### Supplied records
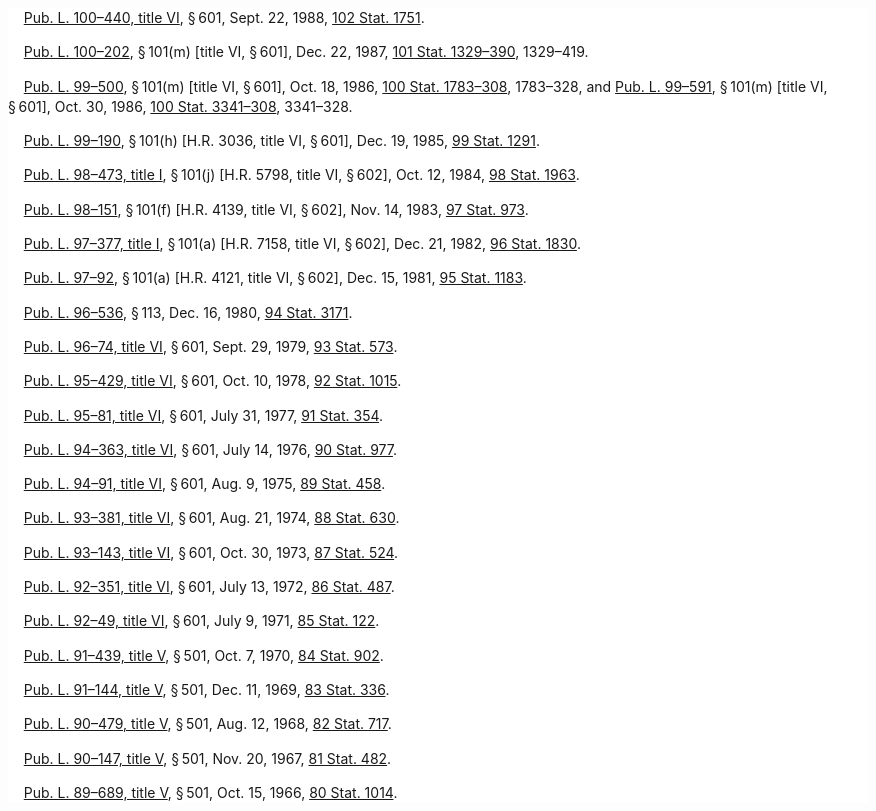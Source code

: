     [Pub. L. 100–440, title VI][/us/pl/100/440/tVI], § 601, Sept. 22, 1988, [102 Stat. 1751][/us/stat/102/1751].

    [Pub. L. 100–202][/us/pl/100/202], § 101(m) \[title VI, § 601\], Dec. 22, 1987, [101 Stat. 1329–390][/us/stat/101/1329-390], 1329–419.

    [Pub. L. 99–500][/us/pl/99/500], § 101(m) \[title VI, § 601\], Oct. 18, 1986, [100 Stat. 1783–308][/us/stat/100/1783-308], 1783–328, and [Pub. L. 99–591][/us/pl/99/591], § 101(m) \[title VI, § 601\], Oct. 30, 1986, [100 Stat. 3341–308][/us/stat/100/3341-308], 3341–328.

    [Pub. L. 99–190][/us/pl/99/190], § 101(h) \[H.R. 3036, title VI, § 601\], Dec. 19, 1985, [99 Stat. 1291][/us/stat/99/1291].

    [Pub. L. 98–473, title I][/us/pl/98/473/tI], § 101(j) \[H.R. 5798, title VI, § 602\], Oct. 12, 1984, [98 Stat. 1963][/us/stat/98/1963].

    [Pub. L. 98–151][/us/pl/98/151], § 101(f) \[H.R. 4139, title VI, § 602\], Nov. 14, 1983, [97 Stat. 973][/us/stat/97/973].

    [Pub. L. 97–377, title I][/us/pl/97/377/tI], § 101(a) \[H.R. 7158, title VI, § 602\], Dec. 21, 1982, [96 Stat. 1830][/us/stat/96/1830].

    [Pub. L. 97–92][/us/pl/97/92], § 101(a) \[H.R. 4121, title VI, § 602\], Dec. 15, 1981, [95 Stat. 1183][/us/stat/95/1183].

    [Pub. L. 96–536][/us/pl/96/536], § 113, Dec. 16, 1980, [94 Stat. 3171][/us/stat/94/3171].

    [Pub. L. 96–74, title VI][/us/pl/96/74/tVI], § 601, Sept. 29, 1979, [93 Stat. 573][/us/stat/93/573].

    [Pub. L. 95–429, title VI][/us/pl/95/429/tVI], § 601, Oct. 10, 1978, [92 Stat. 1015][/us/stat/92/1015].

    [Pub. L. 95–81, title VI][/us/pl/95/81/tVI], § 601, July 31, 1977, [91 Stat. 354][/us/stat/91/354].

    [Pub. L. 94–363, title VI][/us/pl/94/363/tVI], § 601, July 14, 1976, [90 Stat. 977][/us/stat/90/977].

    [Pub. L. 94–91, title VI][/us/pl/94/91/tVI], § 601, Aug. 9, 1975, [89 Stat. 458][/us/stat/89/458].

    [Pub. L. 93–381, title VI][/us/pl/93/381/tVI], § 601, Aug. 21, 1974, [88 Stat. 630][/us/stat/88/630].

    [Pub. L. 93–143, title VI][/us/pl/93/143/tVI], § 601, Oct. 30, 1973, [87 Stat. 524][/us/stat/87/524].

    [Pub. L. 92–351, title VI][/us/pl/92/351/tVI], § 601, July 13, 1972, [86 Stat. 487][/us/stat/86/487].

    [Pub. L. 92–49, title VI][/us/pl/92/49/tVI], § 601, July 9, 1971, [85 Stat. 122][/us/stat/85/122].

    [Pub. L. 91–439, title V][/us/pl/91/439/tV], § 501, Oct. 7, 1970, [84 Stat. 902][/us/stat/84/902].

    [Pub. L. 91–144, title V][/us/pl/91/144/tV], § 501, Dec. 11, 1969, [83 Stat. 336][/us/stat/83/336].

    [Pub. L. 90–479, title V][/us/pl/90/479/tV], § 501, Aug. 12, 1968, [82 Stat. 717][/us/stat/82/717].

    [Pub. L. 90–147, title V][/us/pl/90/147/tV], § 501, Nov. 20, 1967, [81 Stat. 482][/us/stat/81/482].

    [Pub. L. 89–689, title V][/us/pl/89/689/tV], § 501, Oct. 15, 1966, [80 Stat. 1014][/us/stat/80/1014].


[/us/usc/t5/s101]: https://publicdocs.github.io/go/links?ns=uslm&ref=%2Fus%2Fusc%2Ft5%2Fs101
[/us/pl/97/258]: https://publicdocs.github.io/go/links?ns=uslm&ref=%2Fus%2Fpl%2F97%2F258
[/us/stat/96/924]: https://publicdocs.github.io/go/links?ns=uslm&ref=%2Fus%2Fstat%2F96%2F924
[/us/usc/t5/s101]: https://publicdocs.github.io/go/links?ns=uslm&ref=%2Fus%2Fusc%2Ft5%2Fs101
[/us/act/1966-09-06/s7/b]: https://publicdocs.github.io/go/links?ns=uslm&ref=%2Fus%2Fact%2F1966-09-06%2Fs7%2Fb
[/us/pl/89/554]: https://publicdocs.github.io/go/links?ns=uslm&ref=%2Fus%2Fpl%2F89%2F554
[/us/stat/80/631]: https://publicdocs.github.io/go/links?ns=uslm&ref=%2Fus%2Fstat%2F80%2F631
[/us/pl/103/139/tVIII]: https://publicdocs.github.io/go/links?ns=uslm&ref=%2Fus%2Fpl%2F103%2F139%2FtVIII
[/us/stat/107/1464]: https://publicdocs.github.io/go/links?ns=uslm&ref=%2Fus%2Fstat%2F107%2F1464
[/us/usc/t50/s3001]: https://publicdocs.github.io/go/links?ns=uslm&ref=%2Fus%2Fusc%2Ft50%2Fs3001
[/us/pl/102/396/tIX]: https://publicdocs.github.io/go/links?ns=uslm&ref=%2Fus%2Fpl%2F102%2F396%2FtIX
[/us/stat/106/1910]: https://publicdocs.github.io/go/links?ns=uslm&ref=%2Fus%2Fstat%2F106%2F1910
[/us/pl/102/172/tVIII]: https://publicdocs.github.io/go/links?ns=uslm&ref=%2Fus%2Fpl%2F102%2F172%2FtVIII
[/us/stat/105/1180]: https://publicdocs.github.io/go/links?ns=uslm&ref=%2Fus%2Fstat%2F105%2F1180
[/us/pl/101/511/tVIII]: https://publicdocs.github.io/go/links?ns=uslm&ref=%2Fus%2Fpl%2F101%2F511%2FtVIII
[/us/stat/104/1883]: https://publicdocs.github.io/go/links?ns=uslm&ref=%2Fus%2Fstat%2F104%2F1883
[/us/pl/101/165/tIX]: https://publicdocs.github.io/go/links?ns=uslm&ref=%2Fus%2Fpl%2F101%2F165%2FtIX
[/us/stat/103/1139]: https://publicdocs.github.io/go/links?ns=uslm&ref=%2Fus%2Fstat%2F103%2F1139
[/us/pl/100/463/tVIII]: https://publicdocs.github.io/go/links?ns=uslm&ref=%2Fus%2Fpl%2F100%2F463%2FtVIII
[/us/stat/102/2270-32]: https://publicdocs.github.io/go/links?ns=uslm&ref=%2Fus%2Fstat%2F102%2F2270-32
[/us/pl/100/202]: https://publicdocs.github.io/go/links?ns=uslm&ref=%2Fus%2Fpl%2F100%2F202
[/us/stat/101/1329-43]: https://publicdocs.github.io/go/links?ns=uslm&ref=%2Fus%2Fstat%2F101%2F1329-43
[/us/pl/114/113/dE/tVII]: https://publicdocs.github.io/go/links?ns=uslm&ref=%2Fus%2Fpl%2F114%2F113%2FdE%2FtVII
[/us/stat/129/2473]: https://publicdocs.github.io/go/links?ns=uslm&ref=%2Fus%2Fstat%2F129%2F2473
[/us/usc/t15/s2501]: https://publicdocs.github.io/go/links?ns=uslm&ref=%2Fus%2Fusc%2Ft15%2Fs2501
[/us/pl/101/549]: https://publicdocs.github.io/go/links?ns=uslm&ref=%2Fus%2Fpl%2F101%2F549
[/us/pl/113/235/dE/tVII]: https://publicdocs.github.io/go/links?ns=uslm&ref=%2Fus%2Fpl%2F113%2F235%2FdE%2FtVII
[/us/stat/128/2379]: https://publicdocs.github.io/go/links?ns=uslm&ref=%2Fus%2Fstat%2F128%2F2379
[/us/pl/113/76/dE/tVII]: https://publicdocs.github.io/go/links?ns=uslm&ref=%2Fus%2Fpl%2F113%2F76%2FdE%2FtVII
[/us/stat/128/230]: https://publicdocs.github.io/go/links?ns=uslm&ref=%2Fus%2Fstat%2F128%2F230
[/us/pl/112/74/dC/tVII]: https://publicdocs.github.io/go/links?ns=uslm&ref=%2Fus%2Fpl%2F112%2F74%2FdC%2FtVII
[/us/stat/125/928]: https://publicdocs.github.io/go/links?ns=uslm&ref=%2Fus%2Fstat%2F125%2F928
[/us/pl/111/117/dC/tVII]: https://publicdocs.github.io/go/links?ns=uslm&ref=%2Fus%2Fpl%2F111%2F117%2FdC%2FtVII
[/us/stat/123/3205]: https://publicdocs.github.io/go/links?ns=uslm&ref=%2Fus%2Fstat%2F123%2F3205
[/us/pl/111/8/dD/tVII]: https://publicdocs.github.io/go/links?ns=uslm&ref=%2Fus%2Fpl%2F111%2F8%2FdD%2FtVII
[/us/stat/123/680]: https://publicdocs.github.io/go/links?ns=uslm&ref=%2Fus%2Fstat%2F123%2F680
[/us/pl/110/161/dD/tVII]: https://publicdocs.github.io/go/links?ns=uslm&ref=%2Fus%2Fpl%2F110%2F161%2FdD%2FtVII
[/us/stat/121/2019]: https://publicdocs.github.io/go/links?ns=uslm&ref=%2Fus%2Fstat%2F121%2F2019
[/us/pl/109/115/dA/tVIII]: https://publicdocs.github.io/go/links?ns=uslm&ref=%2Fus%2Fpl%2F109%2F115%2FdA%2FtVIII
[/us/stat/119/2495]: https://publicdocs.github.io/go/links?ns=uslm&ref=%2Fus%2Fstat%2F119%2F2495
[/us/pl/108/447/dH/tVI]: https://publicdocs.github.io/go/links?ns=uslm&ref=%2Fus%2Fpl%2F108%2F447%2FdH%2FtVI
[/us/stat/118/3272]: https://publicdocs.github.io/go/links?ns=uslm&ref=%2Fus%2Fstat%2F118%2F3272
[/us/pl/108/199/dF/tVI]: https://publicdocs.github.io/go/links?ns=uslm&ref=%2Fus%2Fpl%2F108%2F199%2FdF%2FtVI
[/us/stat/118/350]: https://publicdocs.github.io/go/links?ns=uslm&ref=%2Fus%2Fstat%2F118%2F350
[/us/pl/108/7/dJ/tVI]: https://publicdocs.github.io/go/links?ns=uslm&ref=%2Fus%2Fpl%2F108%2F7%2FdJ%2FtVI
[/us/stat/117/463]: https://publicdocs.github.io/go/links?ns=uslm&ref=%2Fus%2Fstat%2F117%2F463
[/us/pl/107/67/tVI]: https://publicdocs.github.io/go/links?ns=uslm&ref=%2Fus%2Fpl%2F107%2F67%2FtVI
[/us/stat/115/545]: https://publicdocs.github.io/go/links?ns=uslm&ref=%2Fus%2Fstat%2F115%2F545
[/us/pl/106/554]: https://publicdocs.github.io/go/links?ns=uslm&ref=%2Fus%2Fpl%2F106%2F554
[/us/stat/114/2763]: https://publicdocs.github.io/go/links?ns=uslm&ref=%2Fus%2Fstat%2F114%2F2763
[/us/pl/106/58/tVI]: https://publicdocs.github.io/go/links?ns=uslm&ref=%2Fus%2Fpl%2F106%2F58%2FtVI
[/us/stat/113/466]: https://publicdocs.github.io/go/links?ns=uslm&ref=%2Fus%2Fstat%2F113%2F466
[/us/pl/105/277/dA]: https://publicdocs.github.io/go/links?ns=uslm&ref=%2Fus%2Fpl%2F105%2F277%2FdA
[/us/stat/112/2681-480]: https://publicdocs.github.io/go/links?ns=uslm&ref=%2Fus%2Fstat%2F112%2F2681-480
[/us/pl/105/61/tVI]: https://publicdocs.github.io/go/links?ns=uslm&ref=%2Fus%2Fpl%2F105%2F61%2FtVI
[/us/stat/111/1308]: https://publicdocs.github.io/go/links?ns=uslm&ref=%2Fus%2Fstat%2F111%2F1308
[/us/pl/104/208/dA/tI]: https://publicdocs.github.io/go/links?ns=uslm&ref=%2Fus%2Fpl%2F104%2F208%2FdA%2FtI
[/us/stat/110/3009-314]: https://publicdocs.github.io/go/links?ns=uslm&ref=%2Fus%2Fstat%2F110%2F3009-314
[/us/pl/104/52/tVI]: https://publicdocs.github.io/go/links?ns=uslm&ref=%2Fus%2Fpl%2F104%2F52%2FtVI
[/us/stat/109/497]: https://publicdocs.github.io/go/links?ns=uslm&ref=%2Fus%2Fstat%2F109%2F497
[/us/pl/103/329/tVI]: https://publicdocs.github.io/go/links?ns=uslm&ref=%2Fus%2Fpl%2F103%2F329%2FtVI
[/us/stat/108/2416]: https://publicdocs.github.io/go/links?ns=uslm&ref=%2Fus%2Fstat%2F108%2F2416
[/us/pl/103/123/tVI]: https://publicdocs.github.io/go/links?ns=uslm&ref=%2Fus%2Fpl%2F103%2F123%2FtVI
[/us/stat/107/1259]: https://publicdocs.github.io/go/links?ns=uslm&ref=%2Fus%2Fstat%2F107%2F1259
[/us/pl/102/393/tVI]: https://publicdocs.github.io/go/links?ns=uslm&ref=%2Fus%2Fpl%2F102%2F393%2FtVI
[/us/stat/106/1766]: https://publicdocs.github.io/go/links?ns=uslm&ref=%2Fus%2Fstat%2F106%2F1766
[/us/pl/102/141/tVI]: https://publicdocs.github.io/go/links?ns=uslm&ref=%2Fus%2Fpl%2F102%2F141%2FtVI
[/us/stat/105/868]: https://publicdocs.github.io/go/links?ns=uslm&ref=%2Fus%2Fstat%2F105%2F868
[/us/pl/101/509/tVI]: https://publicdocs.github.io/go/links?ns=uslm&ref=%2Fus%2Fpl%2F101%2F509%2FtVI
[/us/stat/104/1470]: https://publicdocs.github.io/go/links?ns=uslm&ref=%2Fus%2Fstat%2F104%2F1470
[/us/pl/101/136/tVI]: https://publicdocs.github.io/go/links?ns=uslm&ref=%2Fus%2Fpl%2F101%2F136%2FtVI
[/us/stat/103/816]: https://publicdocs.github.io/go/links?ns=uslm&ref=%2Fus%2Fstat%2F103%2F816
[/us/pl/100/440/tVI]: https://publicdocs.github.io/go/links?ns=uslm&ref=%2Fus%2Fpl%2F100%2F440%2FtVI
[/us/stat/102/1751]: https://publicdocs.github.io/go/links?ns=uslm&ref=%2Fus%2Fstat%2F102%2F1751
[/us/pl/100/202]: https://publicdocs.github.io/go/links?ns=uslm&ref=%2Fus%2Fpl%2F100%2F202
[/us/stat/101/1329-390]: https://publicdocs.github.io/go/links?ns=uslm&ref=%2Fus%2Fstat%2F101%2F1329-390
[/us/pl/99/500]: https://publicdocs.github.io/go/links?ns=uslm&ref=%2Fus%2Fpl%2F99%2F500
[/us/stat/100/1783-308]: https://publicdocs.github.io/go/links?ns=uslm&ref=%2Fus%2Fstat%2F100%2F1783-308
[/us/pl/99/591]: https://publicdocs.github.io/go/links?ns=uslm&ref=%2Fus%2Fpl%2F99%2F591
[/us/stat/100/3341-308]: https://publicdocs.github.io/go/links?ns=uslm&ref=%2Fus%2Fstat%2F100%2F3341-308
[/us/pl/99/190]: https://publicdocs.github.io/go/links?ns=uslm&ref=%2Fus%2Fpl%2F99%2F190
[/us/stat/99/1291]: https://publicdocs.github.io/go/links?ns=uslm&ref=%2Fus%2Fstat%2F99%2F1291
[/us/pl/98/473/tI]: https://publicdocs.github.io/go/links?ns=uslm&ref=%2Fus%2Fpl%2F98%2F473%2FtI
[/us/stat/98/1963]: https://publicdocs.github.io/go/links?ns=uslm&ref=%2Fus%2Fstat%2F98%2F1963
[/us/pl/98/151]: https://publicdocs.github.io/go/links?ns=uslm&ref=%2Fus%2Fpl%2F98%2F151
[/us/stat/97/973]: https://publicdocs.github.io/go/links?ns=uslm&ref=%2Fus%2Fstat%2F97%2F973
[/us/pl/97/377/tI]: https://publicdocs.github.io/go/links?ns=uslm&ref=%2Fus%2Fpl%2F97%2F377%2FtI
[/us/stat/96/1830]: https://publicdocs.github.io/go/links?ns=uslm&ref=%2Fus%2Fstat%2F96%2F1830
[/us/pl/97/92]: https://publicdocs.github.io/go/links?ns=uslm&ref=%2Fus%2Fpl%2F97%2F92
[/us/stat/95/1183]: https://publicdocs.github.io/go/links?ns=uslm&ref=%2Fus%2Fstat%2F95%2F1183
[/us/pl/96/536]: https://publicdocs.github.io/go/links?ns=uslm&ref=%2Fus%2Fpl%2F96%2F536
[/us/stat/94/3171]: https://publicdocs.github.io/go/links?ns=uslm&ref=%2Fus%2Fstat%2F94%2F3171
[/us/pl/96/74/tVI]: https://publicdocs.github.io/go/links?ns=uslm&ref=%2Fus%2Fpl%2F96%2F74%2FtVI
[/us/stat/93/573]: https://publicdocs.github.io/go/links?ns=uslm&ref=%2Fus%2Fstat%2F93%2F573
[/us/pl/95/429/tVI]: https://publicdocs.github.io/go/links?ns=uslm&ref=%2Fus%2Fpl%2F95%2F429%2FtVI
[/us/stat/92/1015]: https://publicdocs.github.io/go/links?ns=uslm&ref=%2Fus%2Fstat%2F92%2F1015
[/us/pl/95/81/tVI]: https://publicdocs.github.io/go/links?ns=uslm&ref=%2Fus%2Fpl%2F95%2F81%2FtVI
[/us/stat/91/354]: https://publicdocs.github.io/go/links?ns=uslm&ref=%2Fus%2Fstat%2F91%2F354
[/us/pl/94/363/tVI]: https://publicdocs.github.io/go/links?ns=uslm&ref=%2Fus%2Fpl%2F94%2F363%2FtVI
[/us/stat/90/977]: https://publicdocs.github.io/go/links?ns=uslm&ref=%2Fus%2Fstat%2F90%2F977
[/us/pl/94/91/tVI]: https://publicdocs.github.io/go/links?ns=uslm&ref=%2Fus%2Fpl%2F94%2F91%2FtVI
[/us/stat/89/458]: https://publicdocs.github.io/go/links?ns=uslm&ref=%2Fus%2Fstat%2F89%2F458
[/us/pl/93/381/tVI]: https://publicdocs.github.io/go/links?ns=uslm&ref=%2Fus%2Fpl%2F93%2F381%2FtVI
[/us/stat/88/630]: https://publicdocs.github.io/go/links?ns=uslm&ref=%2Fus%2Fstat%2F88%2F630
[/us/pl/93/143/tVI]: https://publicdocs.github.io/go/links?ns=uslm&ref=%2Fus%2Fpl%2F93%2F143%2FtVI
[/us/stat/87/524]: https://publicdocs.github.io/go/links?ns=uslm&ref=%2Fus%2Fstat%2F87%2F524
[/us/pl/92/351/tVI]: https://publicdocs.github.io/go/links?ns=uslm&ref=%2Fus%2Fpl%2F92%2F351%2FtVI
[/us/stat/86/487]: https://publicdocs.github.io/go/links?ns=uslm&ref=%2Fus%2Fstat%2F86%2F487
[/us/pl/92/49/tVI]: https://publicdocs.github.io/go/links?ns=uslm&ref=%2Fus%2Fpl%2F92%2F49%2FtVI
[/us/stat/85/122]: https://publicdocs.github.io/go/links?ns=uslm&ref=%2Fus%2Fstat%2F85%2F122
[/us/pl/91/439/tV]: https://publicdocs.github.io/go/links?ns=uslm&ref=%2Fus%2Fpl%2F91%2F439%2FtV
[/us/stat/84/902]: https://publicdocs.github.io/go/links?ns=uslm&ref=%2Fus%2Fstat%2F84%2F902
[/us/pl/91/144/tV]: https://publicdocs.github.io/go/links?ns=uslm&ref=%2Fus%2Fpl%2F91%2F144%2FtV
[/us/stat/83/336]: https://publicdocs.github.io/go/links?ns=uslm&ref=%2Fus%2Fstat%2F83%2F336
[/us/pl/90/479/tV]: https://publicdocs.github.io/go/links?ns=uslm&ref=%2Fus%2Fpl%2F90%2F479%2FtV
[/us/stat/82/717]: https://publicdocs.github.io/go/links?ns=uslm&ref=%2Fus%2Fstat%2F82%2F717
[/us/pl/90/147/tV]: https://publicdocs.github.io/go/links?ns=uslm&ref=%2Fus%2Fpl%2F90%2F147%2FtV
[/us/stat/81/482]: https://publicdocs.github.io/go/links?ns=uslm&ref=%2Fus%2Fstat%2F81%2F482
[/us/pl/89/689/tV]: https://publicdocs.github.io/go/links?ns=uslm&ref=%2Fus%2Fpl%2F89%2F689%2FtV
[/us/stat/80/1014]: https://publicdocs.github.io/go/links?ns=uslm&ref=%2Fus%2Fstat%2F80%2F1014
[/us/pl/89/299/tV]: https://publicdocs.github.io/go/links?ns=uslm&ref=%2Fus%2Fpl%2F89%2F299%2FtV
[/us/stat/79/1108]: https://publicdocs.github.io/go/links?ns=uslm&ref=%2Fus%2Fstat%2F79%2F1108
[/us/pl/88/511/tV]: https://publicdocs.github.io/go/links?ns=uslm&ref=%2Fus%2Fpl%2F88%2F511%2FtV
[/us/stat/78/693]: https://publicdocs.github.io/go/links?ns=uslm&ref=%2Fus%2Fstat%2F78%2F693
[/us/pl/88/257/tV]: https://publicdocs.github.io/go/links?ns=uslm&ref=%2Fus%2Fpl%2F88%2F257%2FtV
[/us/stat/77/855]: https://publicdocs.github.io/go/links?ns=uslm&ref=%2Fus%2Fstat%2F77%2F855
[/us/pl/87/880/tV]: https://publicdocs.github.io/go/links?ns=uslm&ref=%2Fus%2Fpl%2F87%2F880%2FtV
[/us/stat/76/1227]: https://publicdocs.github.io/go/links?ns=uslm&ref=%2Fus%2Fstat%2F76%2F1227
[/us/pl/87/125/tV]: https://publicdocs.github.io/go/links?ns=uslm&ref=%2Fus%2Fpl%2F87%2F125%2FtV
[/us/stat/75/282]: https://publicdocs.github.io/go/links?ns=uslm&ref=%2Fus%2Fstat%2F75%2F282
[/us/pl/86/642/tII]: https://publicdocs.github.io/go/links?ns=uslm&ref=%2Fus%2Fpl%2F86%2F642%2FtII
[/us/stat/74/476]: https://publicdocs.github.io/go/links?ns=uslm&ref=%2Fus%2Fstat%2F74%2F476
[/us/pl/86/79/tII]: https://publicdocs.github.io/go/links?ns=uslm&ref=%2Fus%2Fpl%2F86%2F79%2FtII
[/us/stat/73/165]: https://publicdocs.github.io/go/links?ns=uslm&ref=%2Fus%2Fstat%2F73%2F165
[/us/pl/85/468/tII]: https://publicdocs.github.io/go/links?ns=uslm&ref=%2Fus%2Fpl%2F85%2F468%2FtII
[/us/stat/72/224]: https://publicdocs.github.io/go/links?ns=uslm&ref=%2Fus%2Fstat%2F72%2F224
[/us/pl/85/48/tII]: https://publicdocs.github.io/go/links?ns=uslm&ref=%2Fus%2Fpl%2F85%2F48%2FtII
[/us/stat/71/53]: https://publicdocs.github.io/go/links?ns=uslm&ref=%2Fus%2Fstat%2F71%2F53
[/us/act/1956-06-13/ch385]: https://publicdocs.github.io/go/links?ns=uslm&ref=%2Fus%2Fact%2F1956-06-13%2Fch385
[/us/stat/70/279]: https://publicdocs.github.io/go/links?ns=uslm&ref=%2Fus%2Fstat%2F70%2F279
[/us/act/1955-06-29/ch226]: https://publicdocs.github.io/go/links?ns=uslm&ref=%2Fus%2Fact%2F1955-06-29%2Fch226
[/us/stat/69/195]: https://publicdocs.github.io/go/links?ns=uslm&ref=%2Fus%2Fstat%2F69%2F195
[/us/act/1954-08-26/ch935]: https://publicdocs.github.io/go/links?ns=uslm&ref=%2Fus%2Fact%2F1954-08-26%2Fch935
[/us/stat/68/828]: https://publicdocs.github.io/go/links?ns=uslm&ref=%2Fus%2Fstat%2F68%2F828
[/us/act/1953-08-07/ch340]: https://publicdocs.github.io/go/links?ns=uslm&ref=%2Fus%2Fact%2F1953-08-07%2Fch340
[/us/stat/67/435]: https://publicdocs.github.io/go/links?ns=uslm&ref=%2Fus%2Fstat%2F67%2F435
[/us/act/1952-07-15/ch758]: https://publicdocs.github.io/go/links?ns=uslm&ref=%2Fus%2Fact%2F1952-07-15%2Fch758
[/us/stat/66/659]: https://publicdocs.github.io/go/links?ns=uslm&ref=%2Fus%2Fstat%2F66%2F659
[/us/act/1951-11-01/ch664]: https://publicdocs.github.io/go/links?ns=uslm&ref=%2Fus%2Fact%2F1951-11-01%2Fch664
[/us/stat/65/755]: https://publicdocs.github.io/go/links?ns=uslm&ref=%2Fus%2Fstat%2F65%2F755
[/us/act/1950-09-06/ch896]: https://publicdocs.github.io/go/links?ns=uslm&ref=%2Fus%2Fact%2F1950-09-06%2Fch896
[/us/stat/64/763]: https://publicdocs.github.io/go/links?ns=uslm&ref=%2Fus%2Fstat%2F64%2F763
[/us/act/1949-08-24/ch506]: https://publicdocs.github.io/go/links?ns=uslm&ref=%2Fus%2Fact%2F1949-08-24%2Fch506
[/us/stat/63/661]: https://publicdocs.github.io/go/links?ns=uslm&ref=%2Fus%2Fstat%2F63%2F661
[/us/act/1948-04-20/ch219]: https://publicdocs.github.io/go/links?ns=uslm&ref=%2Fus%2Fact%2F1948-04-20%2Fch219
[/us/stat/62/193]: https://publicdocs.github.io/go/links?ns=uslm&ref=%2Fus%2Fstat%2F62%2F193
[/us/act/1947-07-30/ch359]: https://publicdocs.github.io/go/links?ns=uslm&ref=%2Fus%2Fact%2F1947-07-30%2Fch359
[/us/stat/61/608]: https://publicdocs.github.io/go/links?ns=uslm&ref=%2Fus%2Fstat%2F61%2F608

### Problem requirements
Print only the lines from the first line of the data above through the one containing "[Pub. L. 99–190][/us/pl/99/190], § 101(h)", exactly as they are, with pictures omitted.

### Result
Source code

:     [Pub. L. 100–440, title VI][/us/pl/100/440/tVI], § 601, Sept. 22, 1988, [102 Stat. 1751][/us/stat/102/1751].

    [Pub. L. 100–202][/us/pl/100/202], § 101(m) \[title VI, § 601\], Dec. 22, 1987, [101 Stat. 1329–390][/us/stat/101/1329-390], 1329–419.

    [Pub. L. 99–500][/us/pl/99/500], § 101(m) \[title VI, § 601\], Oct. 18, 1986, [100 Stat. 1783–308][/us/stat/100/1783-308], 1783–328, and [Pub. L. 99–591][/us/pl/99/591], § 101(m) \[title VI, § 601\], Oct. 30, 1986, [100 Stat. 3341–308][/us/stat/100/3341-308], 3341–328.

    [Pub. L. 99–190][/us/pl/99/190], § 101(h) \[H.R. 3036, title VI, § 601\], Dec. 19, 1985, [99 Stat. 1291][/us/stat/99/1291].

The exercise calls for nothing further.